During those last 6 months, I would get a call and all hours of day or night, "Brother, we need to speak with you know, come to the hall." I would get up and go to the hall at 9 or 10 pm and it was just a fishing expedition. During the School/Service meeting and Talks and Study, "apostasy" would come up, even if the subject matter had nothing to do with apostasy, it was somehow wiggled into the outline. I asked around and apparently letters and apostate books were being circulated, like CRISIS. I remember commenting that I wouldn't waste my time and money mailing books to people I knew wouldn't appreciate them.

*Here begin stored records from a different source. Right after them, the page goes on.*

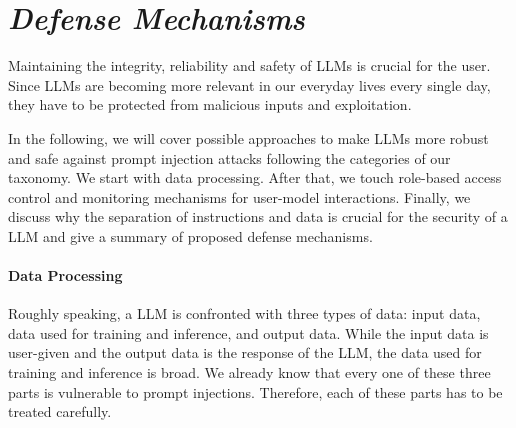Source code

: \section{\textit{Defense Mechanisms}}
Maintaining the integrity, reliability and safety of LLMs is crucial for the user. 
Since LLMs are becoming more relevant in our everyday lives every single day, they have to be protected from malicious inputs and exploitation. 

In the following, we will cover possible approaches to make LLMs more robust and safe against prompt injection attacks following the categories of our taxonomy. 
We start with data processing. 
After that, we touch role-based access control and monitoring mechanisms for user-model interactions. 
Finally, we discuss why the separation of instructions and data is crucial for the security of a LLM and give a summary of proposed defense mechanisms.


\paragraph{Data Processing}
Roughly speaking, a LLM is confronted with three types of data: input data, data used for training and inference, and output data. 
While the input data is user-given and the output data is the response of the LLM, the data used for training and inference is broad.
We already know that every one of these three parts is vulnerable to prompt injections. Therefore, each of these parts has to be treated carefully.

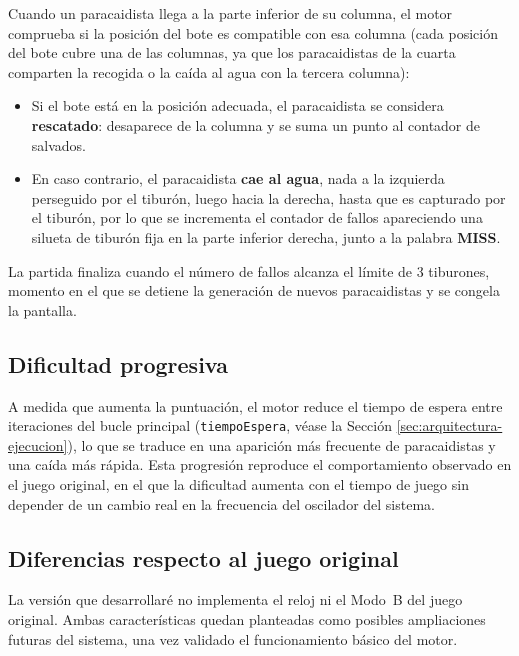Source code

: Cuando un paracaidista llega a la parte inferior de su columna, el motor comprueba si la posición del bote es compatible con esa columna (cada posición del bote cubre una de las columnas, ya que los paracaidistas de la cuarta comparten la recogida o la caída al agua con la tercera columna):

\begin{itemize}
	\item Si el bote está en la posición adecuada, el paracaidista se considera \textbf{rescatado}: desaparece de la columna y se suma un punto al contador de salvados.
	\item En caso contrario, el paracaidista \textbf{cae al agua}, nada a la izquierda perseguido por el tiburón, luego hacia la derecha, hasta que es capturado por el tiburón, por lo que se incrementa el contador de fallos apareciendo una silueta de tiburón fija en la parte inferior derecha, junto a la palabra \textbf{MISS}.
\end{itemize}

La partida finaliza cuando el número de fallos alcanza el límite de 3 tiburones, momento en el que se detiene la generación de nuevos paracaidistas y se congela la pantalla.

\subsection{Dificultad progresiva}

A medida que aumenta la puntuación, el motor reduce el tiempo de espera entre iteraciones del bucle principal (\texttt{tiempoEspera}, véase la Sección \ref{sec:arquitectura-ejecucion}), lo que se traduce en una aparición más frecuente de paracaidistas y una caída más rápida. Esta progresión reproduce el comportamiento observado en el juego original, en el que la dificultad aumenta con el tiempo de juego sin depender de un cambio real en la frecuencia del oscilador del sistema.

\subsection{Diferencias respecto al juego original}

La versión que desarrollaré no implementa el reloj ni el Modo~B del juego original. Ambas características quedan planteadas como posibles ampliaciones futuras del sistema, una vez validado el funcionamiento básico del motor.

\clearpage

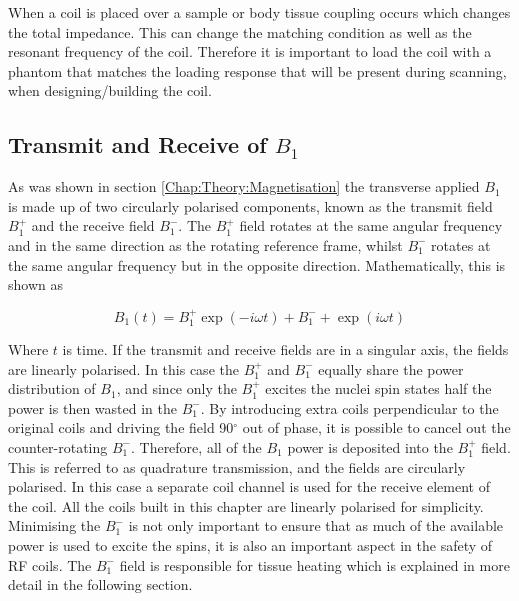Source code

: When a coil is placed over a sample or body tissue coupling occurs which changes the total impedance. This can change the matching condition as well as the resonant frequency of the coil. Therefore it is important to load the coil with a phantom that matches the loading response that will be present during scanning, when designing/building the coil.

\subsection{Transmit and Receive of \texorpdfstring{$B_1$}{B1}}


As was shown in section \ref{Chap:Theory:Magnetisation} the transverse applied $B_1$ is made up of two circularly polarised components, known as the transmit field $B_1^+$ and the receive field $B_1^-$. The $B_1^+$ field rotates at the same angular frequency and in the same direction as the rotating reference frame, whilst $B_1^-$ rotates at the same angular frequency but in the opposite direction. Mathematically, this is shown as 

\begin{equation}
    B_1(t) = B_1^+\exp(-i\omega t) +B_1^-+\exp(i\omega t)
\end{equation}

Where $t$ is time. If the transmit and receive fields are in a singular axis, the fields are linearly polarised. In this case the $B_1^+$ and $B_1^-$ equally share the power distribution of $B_1$, and since only the $B_1^+$ excites the nuclei spin states half the power is then wasted in the $B_1^-$. By introducing extra coils perpendicular to the original coils and driving the field 90$^\circ$ out of phase, it is possible to cancel out the counter-rotating $B_1^-$. Therefore, all of the $B_1$ power is deposited into the $B_1^+$ field. This is referred to as quadrature transmission, and the fields are circularly polarised. In this case a separate coil channel is used for the receive element of the coil. All the coils built in this chapter are linearly polarised for simplicity. Minimising the $B_1^-$ is not only important to ensure that as much of the available power is used to excite the spins, it is also an important aspect in the safety of \ac{RF} coils. The $B_1^-$ field is responsible for tissue heating which is explained in more detail in the following section. 


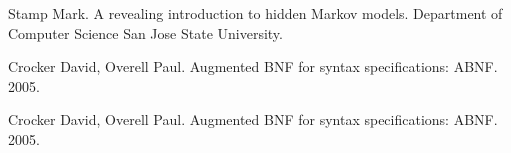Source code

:\begin{thebibliography}{99}
  Stamp Mark.
  A revealing introduction to hidden Markov models.
  Department of Computer Science San Jose State University.

  Crocker David, Overell Paul. 
  Augmented BNF for syntax specifications: ABNF. 
  2005.

  Crocker David, Overell Paul. 
  Augmented BNF for syntax specifications: ABNF. 
  2005.

\end{thebibliography}

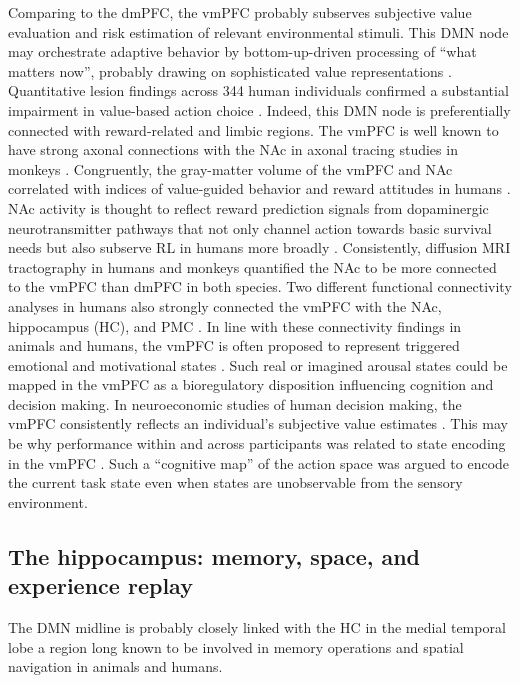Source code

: \documentclass[10pt,letterpaper]{article}
\begin{document}
Comparing to the dmPFC,
the vmPFC probably subserves
subjective value evaluation and
risk estimation of relevant environmental stimuli.
This DMN node may
orchestrate adaptive behavior by bottom-up-driven
processing of “what matters now”,
probably drawing on sophisticated value representations
\citep{doherty2015structure}.
Quantitative lesion findings across 344 human individuals confirmed
a substantial impairment in value-based action choice
\citep{glascher2012lesion}.
Indeed,
this DMN node is preferentially connected with reward-related and limbic regions.
The vmPFC is well known to have strong axonal connections
with the NAc
in axonal tracing studies in monkeys \citep{haber1995orbital}.
Congruently, the gray-matter volume of the vmPFC and NAc
correlated with indices of value-guided behavior and reward attitudes
in humans
\citep{lebreton2009automatic}.
NAc activity is thought to reflect reward prediction signals
from dopaminergic neurotransmitter pathways
\citep{schultz1998predictive}
that not only channel action towards basic survival needs but also
subserve RL in humans more broadly \citep{doherty2015structure}.
Consistently, diffusion MRI tractography in humans and monkeys
\citep{croxson2005quantitative}
quantified the NAc to
be more connected to the vmPFC than dmPFC in both species.
Two different functional connectivity analyses in humans also strongly connected
the vmPFC with the NAc, hippocampus (HC),
and PMC \citep{bzdok2015subspecialization}.
%
In line with these connectivity findings in animals and humans,
the vmPFC is often proposed to represent triggered
emotional and motivational states \citep{damasio1996somatic}.
Such real or imagined arousal states could be mapped in the vmPFC
as a bioregulatory disposition influencing cognition
and decision making.
In neuroeconomic studies of human decision making,
the vmPFC consistently reflects an individual’s subjective
value estimates
\citep{behrens2008associative}.
This may be why performance within and across participants
was related to state encoding in the vmPFC \citep{Schuck2016}.
Such a ``cognitive map'' of the action space was argued to encode
the current task state even when states are unobservable from the sensory environment.



\subsection{The hippocampus: memory, space, and experience replay}
The DMN midline is probably closely linked
with the HC in the medial temporal lobe \citep{vincet2006, shannon2013morning} \textemdash
a region long known to be involved in
memory operations and spatial navigation in animals and humans.
\end{document}
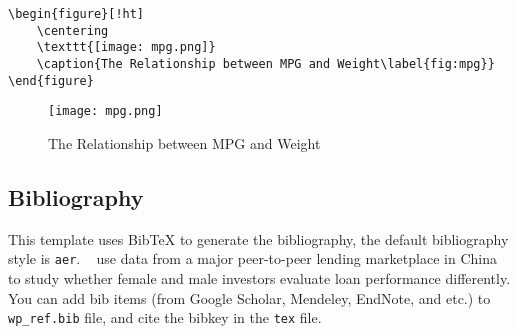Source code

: \documentclass{elegantpaper}
\begin{document}
\begin{Verbatim}[tabsize=4,frame=single,baselinestretch=1]
\begin{figure}[!ht]
	\centering
	\texttt{[image: mpg.png]}
	\caption{The Relationship between MPG and Weight\label{fig:mpg}}
\end{figure}
\end{Verbatim}
\begin{figure}[!ht]
	\centering
	\texttt{[image: mpg.png]}
	\caption{The Relationship between MPG and Weight\label{fig:mpg}}
\end{figure}

\subsection{Bibliography}
This template uses Bib\TeX{} to generate the bibliography, the default bibliography style is \verb|aer|. ~\cite{Chen2018} use data from a major peer-to-peer lending marketplace in China to study whether female and male investors evaluate loan performance differently. You can add bib items (from Google Scholar, Mendeley, EndNote, and etc.) to \verb|wp_ref.bib| file, and cite the bibkey in the \verb|tex| file.


\nocite{EINAV2010,Havrylchyk2018} 



\end{document}
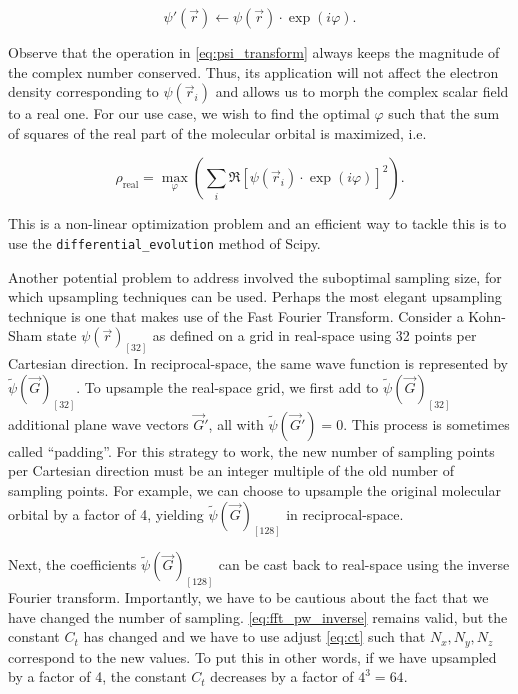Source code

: \begin{equation}
    \psi\prime(\vec{r}) \leftarrow \psi(\vec{r}) \cdot \exp \left(i \varphi \right).
    \label{eq:psi_transform}
\end{equation}

Observe that the operation in \cref{eq:psi_transform} always keeps the magnitude of the complex number conserved. Thus, its application will not affect the electron density corresponding to $\psi(\vec{r}_{i})$ and allows us to morph the complex scalar field to a real one. For our use case, we wish to find the optimal $\varphi$ such that the sum of squares of the real part of the molecular orbital is maximized, i.e.

\begin{equation}
    \rho_{\text{real}} = \max_\varphi \left(\sum_{i}\mathfrak{R}\left[ \psi(\vec{r}_{i}) \cdot \exp \left(i \varphi \right)\right]^{2} \right).
    \label{eq:optimize_real}
\end{equation}

This is a non-linear optimization problem and an efficient way to tackle this is to use the \texttt{differential\_evolution} method of Scipy.\cite{differential_evolution}

Another potential problem to address involved the suboptimal sampling size, for which upsampling techniques can be used. Perhaps the most elegant upsampling technique is one that makes use of the Fast Fourier Transform. Consider a Kohn-Sham state $\psi(\vec{r})_{[32]}$ as defined on a grid in real-space using 32 points per Cartesian direction. In reciprocal-space, the same wave function is represented by $\tilde{\psi}(\vec{G})_{[32]}$. To upsample the real-space grid, we first add to $\tilde{\psi}(\vec{G})_{[32]}$ additional plane wave vectors $\vec{G}\prime$, all with $\tilde{\psi}(\vec{G}\prime) = 0$. This process is sometimes called ``padding''. For this strategy to work, the new number of sampling points per Cartesian direction must be an integer multiple of the old number of sampling points. For example, we can choose to upsample the original molecular orbital by a factor of 4, yielding $\tilde{\psi}(\vec{G})_{[128]}$ in reciprocal-space.

Next, the coefficients $\tilde{\psi}(\vec{G})_{[128]}$ can be cast back to real-space using the inverse Fourier transform. Importantly, we have to be cautious about the fact that we have changed the number of sampling. \cref{eq:fft_pw_inverse} remains valid, but the constant $C_{t}$ has changed and we have to use adjust \cref{eq:ct} such that $N_{x},N_{y},N_{z}$ correspond to the new values. To put this in other words, if we have upsampled by a factor of 4, the constant $C_{t}$ decreases by a factor of $4^{3}=64$.

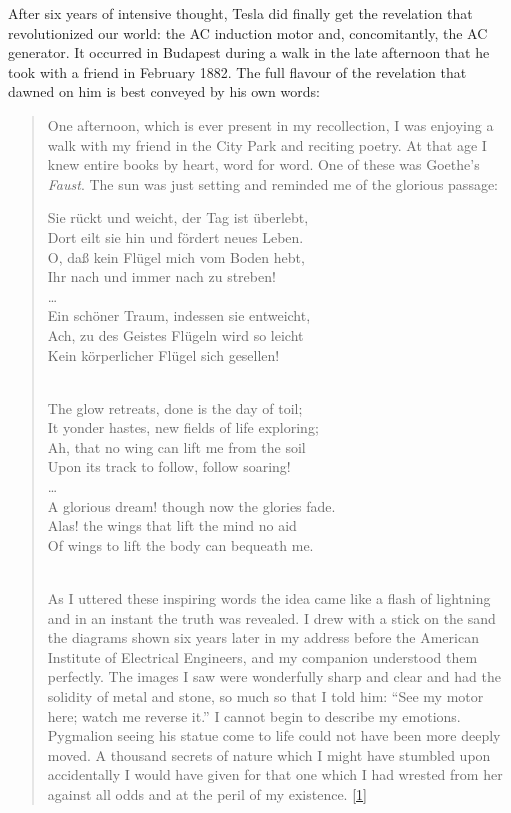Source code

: \documentclass[
  12pt,
  british,
  a4paper,
  rgb,
  dvipsnames,
  svgnames,
  hyphens]{article}
\begin{document}
After six years of intensive thought, Tesla did finally get the
revelation that revolutionized our world: the AC induction motor and,
concomitantly, the AC generator. It occurred in Budapest during a walk
in the late afternoon that he took with a friend in February 1882. The
full flavour of the revelation that dawned on him is best conveyed by
his own words:

\begin{quote}
One afternoon, which is ever present in my recollection, I was enjoying
a walk with my friend in the City Park and reciting poetry. At that age
I knew entire books by heart, word for word. One of these was Goethe's
\emph{Faust}. The sun was just setting and reminded me of the glorious
passage:

Sie rückt und weicht, der Tag ist überlebt,\\
Dort eilt sie hin und fördert neues Leben.\\
O, daß kein Flügel mich vom Boden hebt,\\
Ihr nach und immer nach zu streben!\\
\ldots{}\\
Ein schöner Traum, indessen sie entweicht,\\
Ach, zu des Geistes Flügeln wird so leicht\\
Kein körperlicher Flügel sich gesellen!\\
\strut \\
The glow retreats, done is the day of toil;\\
It yonder hastes, new fields of life exploring;\\
Ah, that no wing can lift me from the soil\\
Upon its track to follow, follow soaring!\\
\ldots{}\\
A glorious dream! though now the glories fade.\\
Alas! the wings that lift the mind no aid\\
Of wings to lift the body can bequeath me.\\
\strut \\

As I uttered these inspiring words the idea came like a flash of
lightning and in an instant the truth was revealed. I drew with a stick
on the sand the diagrams shown six years later in my address before the
American Institute of Electrical Engineers, and my companion understood
them perfectly. The images I saw were wonderfully sharp and clear and
had the solidity of metal and stone, so much so that I told him: ``See
my motor here; watch me reverse it.'' I cannot begin to describe my
emotions. Pygmalion seeing his statue come to life could not have been
more deeply moved. A thousand secrets of nature which I might have
stumbled upon accidentally I would have given for that one which I had
wrested from her against all odds and at the peril of my existence.
\protect\hyperlink{ref-john83}{{[}1{]}}
\end{quote}
\end{document}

I recall after the School and Service meeting, I was taken to the back room, another fishing expedition. I sat down, the Presiding Overseer sat in front of me, while 4 other elders stood around, one was blocking the door. I felt like the new guy in prison about to take a shower. P.O. kept harassing me, asking me the same questions, at this point, I don't even remember what it was he was asking it was so long. Each time his voice would get higher and his face would get flushed. He would scream at me and I would reply in a soft voice, which seemed to aggravate him, because he was trying to get me riled up and lose my cool, he certainly was losing his cool. He finally had enough. He got up screaming and charged at me, it took the whole body to grab him and hold him back. I never flinched, I just looked at him and smirked. Never threaten a man who no longer cares. I left the room, picked up my bag, returned to the room and handed in my resignation from the Body. In the letter I stated, that I wanted the book study out of my home, and the only support I will give is going out in Service and not to expect anything. They announced it to the congregation but made it seemed as if I was deleted, as oppose to having resigned. NO one treated me any different, they all knew.
I remember at the Sunday meetings, when the Watchtower study was about to begin, one of the elders tapped me on the shoulder and motioned me to the back, I followed and he extended the microphone to me, I put my hands up and said "no, I don't do that anymore", he smirked as I returned to my seat.
It was funny, because my wife and I would sit up front, and listen to the talks and studies, and we would share contradicting scriptures with each other, pointing to the paragraphs. Honestly, I enjoyed messing with them, because I was in a state that I didn't care anymore. So they couldn't put the fear in me.